The harness is the product, not the model

Models are commodities. Claude, GPT, Gemini — the gap narrows every release. Everyone has the same APIs. Same pricing.

What determines whether an AI system works in production is what wraps around the model. What it sees. What tools it can call. What it can't do. How output gets validated. How state persists. That's the harness. After building these across legal, travel, enterprise docs and government — it's the only thing that matters.

What a harness is

The orchestration layer between the LLM and the real world. Without it, chatbot. With it, system.

What the model sees. A compressed domain primer — entities, relationships, constraints — injected into every prompt. The model starts informed, not blind.
What tools it can call. A registered set of domain-specific functions. The model picks which. The harness constrains which exist.
What it cannot do. Write protection. Data-layer constraints that make it physically impossible to corrupt the source, leak across domains, or hallucinate outside the curated universe.
How output is structured. The model writes narrative. Structured data passes through untouched from the data layer. Facts are never rewritten.

Deterministic first, LLM second

Use code for what can be computed. Use the LLM only for judgment.

Search is deterministic. Validation is deterministic. Access control is deterministic. The LLM decomposes queries, reranks results, synthesises narrative. It never touches the pipeline.

Not a preference. Economics.
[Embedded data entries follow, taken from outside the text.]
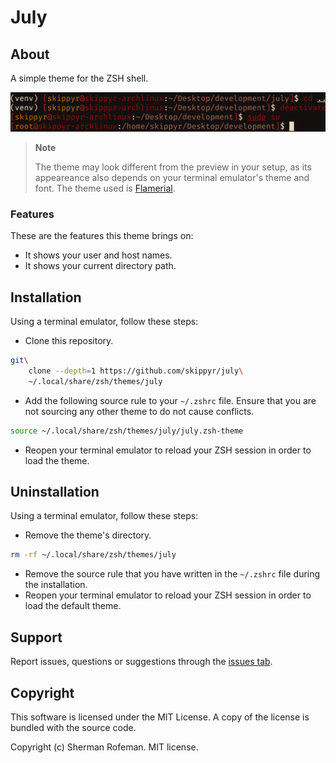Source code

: # July

## About

A simple theme for the ZSH shell.

![](preview.png)

> **Note**
>
> The theme may look different from the preview in your setup, as its
> appeareance also depends on your terminal emulator's theme and font. The
> theme used is [Flamerial](https://github.com/skippyr/flamerial).

### Features

These are the features this theme brings on:

-   It shows your user and host names.
-   It shows your current directory path.

## Installation

Using a terminal emulator, follow these steps:

-   Clone this repository.

```bash
git\
    clone --depth=1 https://github.com/skippyr/july\
    ~/.local/share/zsh/themes/july
```

-   Add the following source rule to your `~/.zshrc` file. Ensure that you are
    not sourcing any other theme to do not cause conflicts.

```bash
source ~/.local/share/zsh/themes/july/july.zsh-theme
```

-   Reopen your terminal emulator to reload your ZSH session in order to load
    the theme.

## Uninstallation

Using a terminal emulator, follow these steps:

-   Remove the theme's directory.

```bash
rm -rf ~/.local/share/zsh/themes/july
```

-   Remove the source rule that you have written in the `~/.zshrc` file during
    the installation.
-   Reopen your terminal emulator to reload your ZSH session in order to load
    the default theme.

## Support

Report issues, questions or suggestions through the [issues tab](https://github.com/skippyr/july/issues).

## Copyright

This software is licensed under the MIT License. A copy of the license is
bundled with the source code.

Copyright (c) Sherman Rofeman. MIT license.
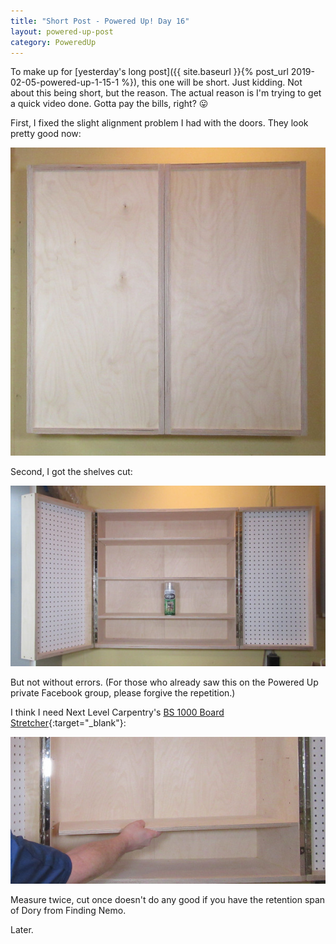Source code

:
 ```yaml
---
title: "Short Post - Powered Up! Day 16"
layout: powered-up-post
category: PoweredUp
---
```

To make up for [yesterday's long post]({{ site.baseurl }}{% post_url 2019-02-05-powered-up-1-15-1 %}), this one will be short. Just kidding. Not about this being short, but the reason. The actual reason is I'm trying to get a quick video done. Gotta pay the bills, right? 😛

First, I fixed the slight alignment problem I had with the doors. They look pretty good now:

![](/assets/images-posts/powered-up-1/powered-up-1-16-1-02.jpg)

Second, I got the shelves cut:

![](/assets/images-posts/powered-up-1/powered-up-1-16-1-03.jpg)

But not without errors. (For those who already saw this on the Powered Up private Facebook group, please forgive the repetition.)

I think I need Next Level Carpentry's [BS 1000 Board Stretcher](https://youtu.be/bgS6-O2APWY){:target="_blank"}:

![](/assets/images-posts/powered-up-1/powered-up-1-16-1-01.jpg)

Measure twice, cut once doesn't do any good if you have the retention span of Dory from Finding Nemo.

Later.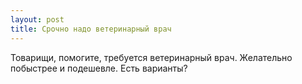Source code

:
 ```yaml
---
layout: post 
title: Срочно надо ветеринарный врач 
--- 
```

Товарищи, помогите, требуется ветеринарный врач. Желательно побыстрее и подешевле. Есть варианты?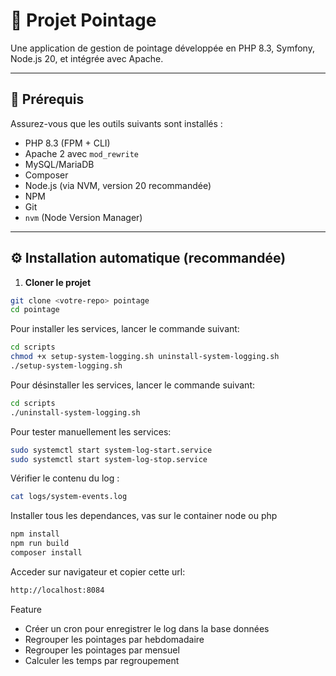 # 📌 Projet Pointage

Une application de gestion de pointage développée en PHP 8.3, Symfony, Node.js 20, et intégrée avec Apache.

---

## 🚀 Prérequis

Assurez-vous que les outils suivants sont installés :

- PHP 8.3 (FPM + CLI)
- Apache 2 avec `mod_rewrite`
- MySQL/MariaDB
- Composer
- Node.js (via NVM, version 20 recommandée)
- NPM
- Git
- `nvm` (Node Version Manager)

---

## ⚙️ Installation automatique (recommandée)

1. **Cloner le projet**

```bash
git clone <votre-repo> pointage
cd pointage

```

Pour installer les services, lancer le commande suivant:  
```bash
cd scripts
chmod +x setup-system-logging.sh uninstall-system-logging.sh
./setup-system-logging.sh
```

Pour désinstaller les services, lancer le commande suivant:
```bash
cd scripts
./uninstall-system-logging.sh
```

Pour tester manuellement les services:
```bash
sudo systemctl start system-log-start.service
sudo systemctl start system-log-stop.service
```

Vérifier le contenu du log :
```bash
cat logs/system-events.log
```

Installer tous les dependances, vas sur le container node ou php
```bash
npm install
npm run build
composer install
```

Acceder sur navigateur et copier cette url:
```bash
http://localhost:8084
```

Feature
- Créer un cron pour enregistrer le log dans la base données
- Regrouper les pointages par hebdomadaire
- Regrouper les pointages par mensuel
- Calculer les temps par regroupement
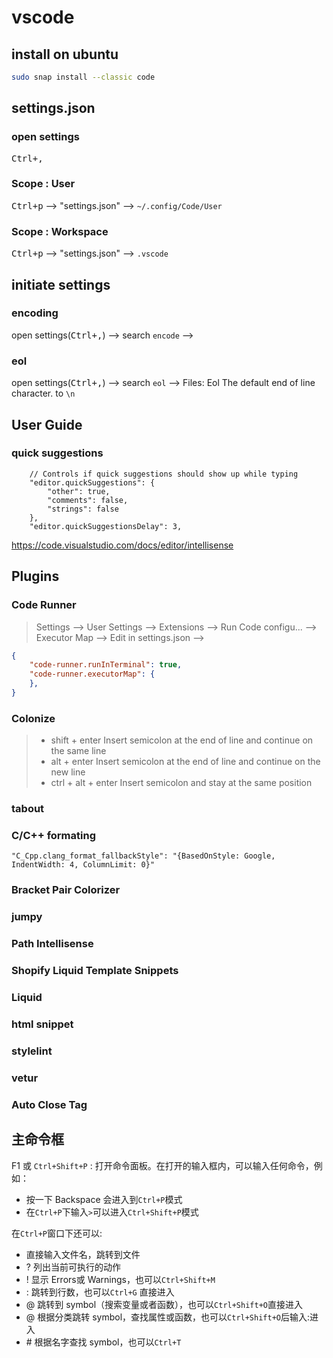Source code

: # vscode

## install on ubuntu 

```bash
sudo snap install --classic code
```



## settings.json

### open settings

<kbd>Ctrl+,</kbd>

### Scope : User

<kbd>Ctrl+p</kbd> --> "settings.json" --> `~/.config/Code/User`

### Scope : Workspace

<kbd>Ctrl+p</kbd> --> "settings.json" --> `.vscode`



## initiate settings

### encoding

open settings(<kbd>Ctrl+,</kbd>) --> search `encode` --> 

### eol

open settings(<kbd>Ctrl+,</kbd>) --> search `eol`  --> Files: Eol The default end of line character. to `\n`



## User Guide

### quick suggestions

```
    // Controls if quick suggestions should show up while typing
    "editor.quickSuggestions": {
        "other": true,
        "comments": false,
        "strings": false
    },
    "editor.quickSuggestionsDelay": 3,
```

https://code.visualstudio.com/docs/editor/intellisense



## Plugins

### Code Runner

> Settings --> User Settings --> Extensions --> Run Code configu... --> Executor Map --> Edit in settings.json --> 

```json
{
    "code-runner.runInTerminal": true,
    "code-runner.executorMap": {
    },
}
```

### Colonize

> - shift + enter Insert semicolon at the end of line and continue on the same line
> - alt + enter Insert semicolon at the end of line and continue on the new line
> - ctrl + alt + enter Insert semicolon and stay at the same position

### tabout

### C/C++ formating

```
"C_Cpp.clang_format_fallbackStyle": "{BasedOnStyle: Google, IndentWidth: 4, ColumnLimit: 0}"
```

### Bracket Pair Colorizer

### jumpy

### Path Intellisense

### Shopify Liquid Template Snippets 

### Liquid

### html snippet

### stylelint

### vetur

### Auto Close Tag





## 主命令框

F1 或 `Ctrl+Shift+P` : 打开命令面板。在打开的输入框内，可以输入任何命令，例如：

* 按一下 Backspace 会进入到`Ctrl+P`模式
* 在`Ctrl+P`下输入`>`可以进入`Ctrl+Shift+P`模式

在`Ctrl+P`窗口下还可以:

* 直接输入文件名，跳转到文件
* ? 列出当前可执行的动作
* ! 显示 Errors或 Warnings，也可以`Ctrl+Shift+M`
* : 跳转到行数，也可以`Ctrl+G`
  直接进入
* @ 跳转到 symbol（搜索变量或者函数），也可以`Ctrl+Shift+O`直接进入
* @ 根据分类跳转 symbol，查找属性或函数，也可以`Ctrl+Shift+O`后输入:进入
* \# 根据名字查找 symbol，也可以`Ctrl+T`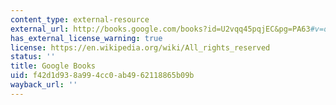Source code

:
 ```yaml
---
content_type: external-resource
external_url: http://books.google.com/books?id=U2vqq45pqjEC&pg=PA63#v=onepage
has_external_license_warning: true
license: https://en.wikipedia.org/wiki/All_rights_reserved
status: ''
title: Google Books
uid: f42d1d93-8a99-4cc0-ab49-62118865b09b
wayback_url: ''
---
```

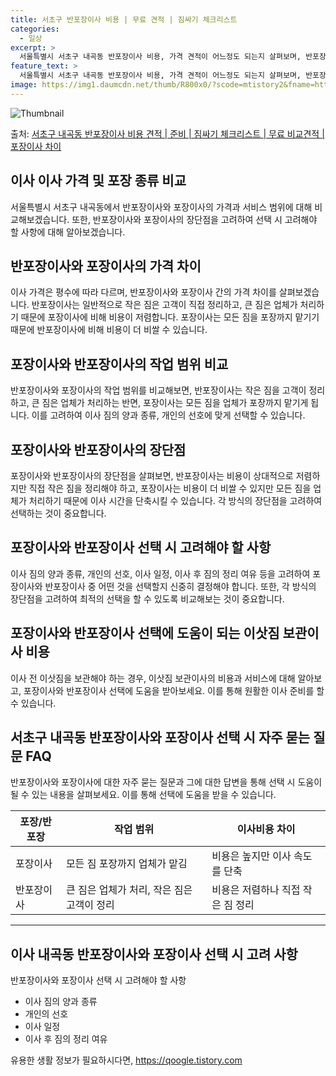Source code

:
 ```yaml
---
title: 서초구 반포장이사 비용 | 무료 견적 | 짐싸기 체크리스트
categories:
  - 일상
excerpt: >
  서울특별시 서초구 내곡동 반포장이사 비용, 가격 견적이 어느정도 되는지 살펴보며, 반포장이사를 준비함에 있어 짐싸기 준비 체크리스트가 무엇인지 보겠습니다. 마지막으로 포장이사와 차이점을 통해 무료 비교견적으로 어떤 것이 더 합리적인 선택인지 공유 드립니다.서초구 내곡동 포장이사 견적 샘플 보기 👈 클릭서초구 내곡동 포장이사 가격 살펴보기 👈 클릭서초구 내곡동 반포장이사 평균 이사 비용평수서초구 내곡동 평균 이사 비용원룸 이사9평 이하 (1톤)30만원~투룸/쓰리룸 이사16평 ~ 20평 (2.5톤)80만원~쓰리룸 이사21평 (5톤) ~110만원~우리집 무료 이사견적 받기 👈 클릭포장 vs 반포장: 두 이사 방법의 가장 큰 차이점이사 가격과 작업 범위를 비교했을 때, 포장이사는 모든 짐을 포장까지 맡기지..
feature_text: >
  서울특별시 서초구 내곡동 반포장이사 비용, 가격 견적이 어느정도 되는지 살펴보며, 반포장이사를 준비함에 있어 짐싸기 준비 체크리스트가 무엇인지 보겠습니다. 마지막으로 포장이사와 차이점을 통해 무료 비교견적으로 어떤 것이 더 합리적인 선택인지 공유 드립니다.서초구 내곡동 포장이사 견적 샘플 보기 👈 클릭서초구 내곡동 포장이사 가격 살펴보기 👈 클릭서초구 내곡동 반포장이사 평균 이사 비용평수서초구 내곡동 평균 이사 비용원룸 이사9평 이하 (1톤)30만원~투룸/쓰리룸 이사16평 ~ 20평 (2.5톤)80만원~쓰리룸 이사21평 (5톤) ~110만원~우리집 무료 이사견적 받기 👈 클릭포장 vs 반포장: 두 이사 방법의 가장 큰 차이점이사 가격과 작업 범위를 비교했을 때, 포장이사는 모든 짐을 포장까지 맡기지..
image: https://img1.daumcdn.net/thumb/R800x0/?scode=mtistory2&fname=https%3A%2F%2Fblog.kakaocdn.net%2Fdn%2FzcvVm%2FbtsHcSzwAnW%2FLhqPKCBPEHGJaXGRM2slGk%2Fimg.webp
---
```


![Thumbnail](https://img1.daumcdn.net/thumb/R800x0/?scode=mtistory2&fname=https%3A%2F%2Fblog.kakaocdn.net%2Fdn%2FzcvVm%2FbtsHcSzwAnW%2FLhqPKCBPEHGJaXGRM2slGk%2Fimg.webp)

<p>출처: <a href="https://qoogle.tistory.com/9921" rel="dofollow">서초구 내곡동 반포장이사 비용 견적 | 준비 | 짐싸기 체크리스트 | 무료 비교견적 | 포장이사 차이</a> </p>

## 이사 이사 가격 및 포장 종류 비교

서울특별시 서초구 내곡동에서 반포장이사와 포장이사의 가격과 서비스 범위에 대해 비교해보겠습니다. 또한, 반포장이사와 포장이사의 장단점을
고려하여 선택 시 고려해야 할 사항에 대해 알아보겠습니다.

## 반포장이사와 포장이사의 가격 차이

이사 가격은 평수에 따라 다르며, 반포장이사와 포장이사 간의 가격 차이를 살펴보겠습니다. 반포장이사는 일반적으로 작은 짐은 고객이 직접
정리하고, 큰 짐은 업체가 처리하기 때문에 포장이사에 비해 비용이 저렴합니다. 포장이사는 모든 짐을 포장까지 맡기기 때문에 반포장이사에 비해
비용이 더 비쌀 수 있습니다.

## 포장이사와 반포장이사의 작업 범위 비교

반포장이사와 포장이사의 작업 범위를 비교해보면, 반포장이사는 작은 짐을 고객이 정리하고, 큰 짐은 업체가 처리하는 반면, 포장이사는 모든
짐을 업체가 포장까지 맡기게 됩니다. 이를 고려하여 이사 짐의 양과 종류, 개인의 선호에 맞게 선택할 수 있습니다.

## 포장이사와 반포장이사의 장단점

포장이사와 반포장이사의 장단점을 살펴보면, 반포장이사는 비용이 상대적으로 저렴하지만 직접 작은 짐을 정리해야 하고, 포장이사는 비용이 더
비쌀 수 있지만 모든 짐을 업체가 처리하기 때문에 이사 시간을 단축시킬 수 있습니다. 각 방식의 장단점을 고려하여 선택하는 것이 중요합니다.

## 포장이사와 반포장이사 선택 시 고려해야 할 사항

이사 짐의 양과 종류, 개인의 선호, 이사 일정, 이사 후 짐의 정리 여유 등을 고려하여 포장이사와 반포장이사 중 어떤 것을 선택할지 신중히
결정해야 합니다. 또한, 각 방식의 장단점을 고려하여 최적의 선택을 할 수 있도록 비교해보는 것이 중요합니다.

## 포장이사와 반포장이사 선택에 도움이 되는 이삿짐 보관이사 비용

이사 전 이삿짐을 보관해야 하는 경우, 이삿짐 보관이사의 비용과 서비스에 대해 알아보고, 포장이사와 반포장이사 선택에 도움을 받아보세요.
이를 통해 원활한 이사 준비를 할 수 있습니다.

## 서초구 내곡동 반포장이사와 포장이사 선택 시 자주 묻는 질문 FAQ

반포장이사와 포장이사에 대한 자주 묻는 질문과 그에 대한 답변을 통해 선택 시 도움이 될 수 있는 내용을 살펴보세요. 이를 통해 선택에
도움을 받을 수 있습니다.



**포장/반포장** | **작업 범위** | **이사비용 차이**  
---|---|---  
포장이사 | 모든 짐 포장까지 업체가 맡김 | 비용은 높지만 이사 속도를 단축  
반포장이사 | 큰 짐은 업체가 처리, 작은 짐은 고객이 정리 | 비용은 저렴하나 직접 작은 짐 정리  
  
* * *

## 이사 내곡동 반포장이사와 포장이사 선택 시 고려 사항

반포장이사와 포장이사 선택 시 고려해야 할 사항

  * 이사 짐의 양과 종류
  * 개인의 선호
  * 이사 일정
  * 이사 후 짐의 정리 여유



 

유용한 생활 정보가 필요하시다면, <a href="https://qoogle.tistory.com" rel="dofollow">https://qoogle.tistory.com</a>


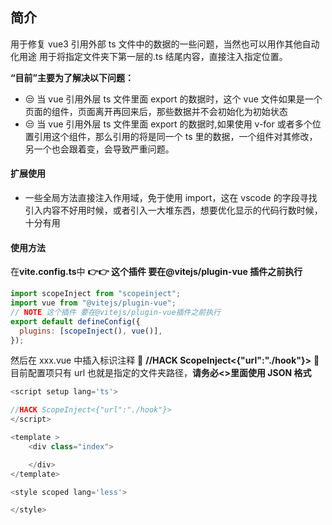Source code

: ## 简介

用于修复 vue3 引用外部 ts 文件中的数据的一些问题，当然也可以用作其他自动化用途
用于将指定文件夹下第一层的.ts 结尾内容，直接注入指定位置。

**“目前”主要为了解决以下问题：**

- 😒 当 vue 引用外层 ts 文件里面 export 的数据时，这个 vue 文件如果是一个页面的组件，页面离开再回来后，那些数据并不会初始化为初始状态
- 😒 当 vue 引用外层 ts 文件里面 export 的数据时,如果使用 v-for 或者多个位置引用这个组件，那么引用的将是同一个 ts 里的数据，一个组件对其修改，另一个也会跟着变，会导致严重问题。

#### 扩展使用

- 一些全局方法直接注入作用域，免于使用 import，这在 vscode 的字段寻找引入内容不好用时候，或者引入一大堆东西，想要优化显示的代码行数时候，十分有用

#### 使用方法

在**vite.config.ts**中
**👉👉 这个插件 要在@vitejs/plugin-vue 插件之前执行**

```javascript
import scopeInject from "scopeinject";
import vue from "@vitejs/plugin-vue";
// NOTE 这个插件 要在@vitejs/plugin-vue插件之前执行
export default defineConfig({
  plugins: [scopeInject(), vue()],
});
```

然后在 xxx.vue 中插入标识注释 🫱 **//HACK ScopeInject<{"url":"./hook"}>** 🫲
目前配置项只有 url 也就是指定的文件夹路径，**请务必<>里面使用 JSON 格式**

```javascript
<script setup lang='ts'>

//HACK ScopeInject<{"url":"./hook"}>
</script>

<template >
    <div class="index">

    </div>
</template>

<style scoped lang='less'>

</style>

```
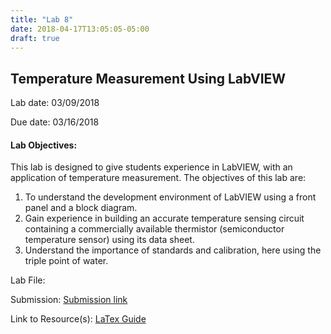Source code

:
 ```yaml
---
title: "Lab 8"
date: 2018-04-17T13:05:05-05:00
draft: true
---
```


## Temperature Measurement Using LabVIEW

Lab date: 03/09/2018

Due date: 03/16/2018


#### Lab Objectives:  
This lab is designed to give students experience in LabVIEW, with an application of temperature measurement.
The objectives of this lab are:
1. To understand the development environment of LabVIEW using a front panel and a block diagram.
2. Gain experience in building an accurate temperature sensing circuit containing a commercially available thermistor (semiconductor temperature sensor) using its data sheet.
3. Understand the importance of standards and calibration, here using the triple point of water.


Lab File:

Submission: [Submission link]()

Link to Resource(s): [LaTex Guide](../resources/LaTex_Guide)

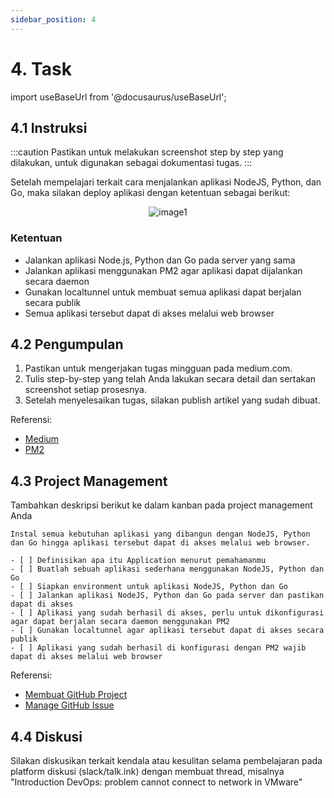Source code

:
 ```yaml
---
sidebar_position: 4
---
```


# 4. Task

import useBaseUrl from '@docusaurus/useBaseUrl';

## 4.1 Instruksi

:::caution
Pastikan untuk melakukan screenshot step by step yang dilakukan, untuk digunakan sebagai dokumentasi tugas.
:::

Setelah mempelajari terkait cara menjalankan aplikasi NodeJS, Python, dan Go, maka silakan deploy aplikasi dengan ketentuan sebagai berikut:

<center>
<img alt="image1" src={useBaseUrl('img/docs/task2.png')} />
</center>

### Ketentuan
- Jalankan aplikasi Node.js, Python dan Go pada server yang sama
- Jalankan aplikasi menggunakan PM2 agar aplikasi dapat dijalankan secara daemon
- Gunakan localtunnel untuk membuat semua aplikasi dapat berjalan secara publik
- Semua aplikasi tersebut dapat di akses melalui web browser

## 4.2 Pengumpulan
1. Pastikan untuk mengerjakan tugas mingguan pada medium.com.
2. Tulis step-by-step yang telah Anda lakukan secara detail dan sertakan screenshot setiap prosesnya. 
3. Setelah menyelesaikan tugas, silakan publish artikel yang sudah dibuat.

Referensi:
- [Medium](/Getting-Started/Medium/Medium-Registrasi)
- [PM2](https://www.npmjs.com/package/pm2)

## 4.3 Project Management
Tambahkan deskripsi berikut ke dalam kanban pada project management Anda
```
Instal semua kebutuhan aplikasi yang dibangun dengan NodeJS, Python dan Go hingga aplikasi tersebut dapat di akses melalui web browser.

- [ ] Definisikan apa itu Application menurut pemahamanmu
- [ ] Buatlah sebuah aplikasi sederhana menggunakan NodeJS, Python dan Go
- [ ] Siapkan environment untuk aplikasi NodeJS, Python dan Go
- [ ] Jalankan aplikasi NodeJS, Python dan Go pada server dan pastikan dapat di akses
- [ ] Aplikasi yang sudah berhasil di akses, perlu untuk dikonfigurasi agar dapat berjalan secara daemon menggunakan PM2
- [ ] Gunakan localtunnel agar aplikasi tersebut dapat di akses secara publik
- [ ] Aplikasi yang sudah berhasil di konfigurasi dengan PM2 wajib dapat di akses melalui web browser
```

Referensi:
- [Membuat GitHub Project](/Getting-Started/Project-Management/Make-Project-Management)
- [Manage GitHub Issue](/Getting-Started/Project-Management/Issue-Dan-Status-Project)

## 4.4 Diskusi
Silakan diskusikan terkait kendala atau kesulitan selama pembelajaran pada platform diskusi (slack/talk.ink) dengan membuat thread, misalnya "Introduction DevOps: problem cannot connect to network in VMware" 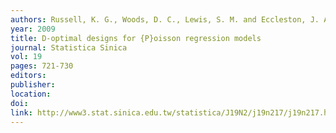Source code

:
 ```yaml
---
authors: Russell, K. G., Woods, D. C., Lewis, S. M. and Eccleston, J. A. 
year: 2009 
title: D-optimal designs for {P}oisson regression models 
journal: Statistica Sinica 
vol: 19 
pages: 721-730 
editors: 
publisher: 
location: 
doi: 
link: http://www3.stat.sinica.edu.tw/statistica/J19N2/j19n217/j19n217.html 
---
```

 
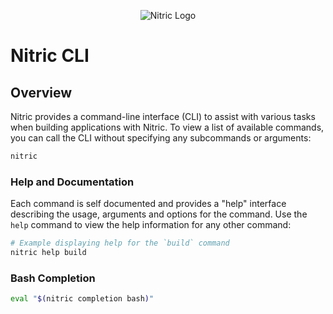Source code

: <p align="center">
  <img src="./logo.png" alt="Nitric Logo"/>
</p>

# Nitric CLI

## Overview

Nitric provides a command-line interface (CLI) to assist with various tasks when building applications with Nitric. To view a list of available commands, you can call the CLI without specifying any subcommands or arguments:

```bash
nitric
```

### Help and Documentation

Each command is self documented and provides a "help" interface describing the usage, arguments and options for the command. Use the `help` command to view the help information for any other command:

```bash
# Example displaying help for the `build` command
nitric help build
```

### Bash Completion

```bash
eval "$(nitric completion bash)"
```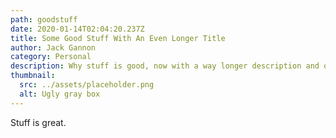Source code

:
 ```yaml
---
path: goodstuff
date: 2020-01-14T02:04:20.237Z
title: Some Good Stuff With An Even Longer Title
author: Jack Gannon
category: Personal
description: Why stuff is good, now with a way longer description and other good stuff. Just a bit more for good measure.
thumbnail:
  src: ../assets/placeholder.png
  alt: Ugly gray box
---
```


Stuff is great.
Deterministic layers cut per-query cost by 60-80% versus sending everything to the model.

The domain is the constraint, not the prompt

Prompt-based guardrails fail. "Don't recommend outside our catalogue." The model does it anyway three weeks in on an edge case.

Data-layer constraints can't fail. If it's not in the index, it doesn't exist. Every enterprise CISO asks the same question first: "How do you prevent hallucination?" The answer isn't a better prompt. The data physically doesn't exist in the system.

Why 80% of enterprise AI fails

72-80% of enterprise RAG fails in year one. 90% of agentic projects failed in production in 2024. Not bad models. Missing harness.

95% accuracy per layer, four layers deep, gives you 81% system reliability. Wrong one in five times. In enterprise, unusable.

The biggest players already know this

Claude Code — same Claude model, wrapped in 19 permission-gated tools, memory consolidation, subagent spawning, context compaction. A background daemon wakes up after inactivity, reads the project's memory, consolidates learnings, rewrites the index. The model reasons. The harness governs.

Cursor — trained model-specific harnesses for every frontier model. Dropping reasoning traces from the tool-calling loop caused a 30% performance collapse. Each model needs its own tuned harness. The model is generic. The harness is specific.

Devin — cloud sandbox with terminal, editor, browser. Fork and rollback. Session persistence. Error recovery. They invented their own compute unit (ACU) to measure harness cost per task. The model call is one line. The harness is the product.

Anthropic's research on long-running agents: a two-agent architecture with state handoff artifacts. The key finding — agents need to understand state when starting with a fresh context window. Harness problem, not model problem.

Every one of these teams arrived here independently.

The consensus

2023 was RAG. 2024 was agents. 2025 was agent swarms. 2026 is harnesses. Models absorbed 80% of what frameworks used to provide. The remaining 20% — persistence, cost control, observability, error recovery — is exactly what the harness delivers.

I've been building these since before the industry had the word. The harness is the product. The model is a replaceable component inside it.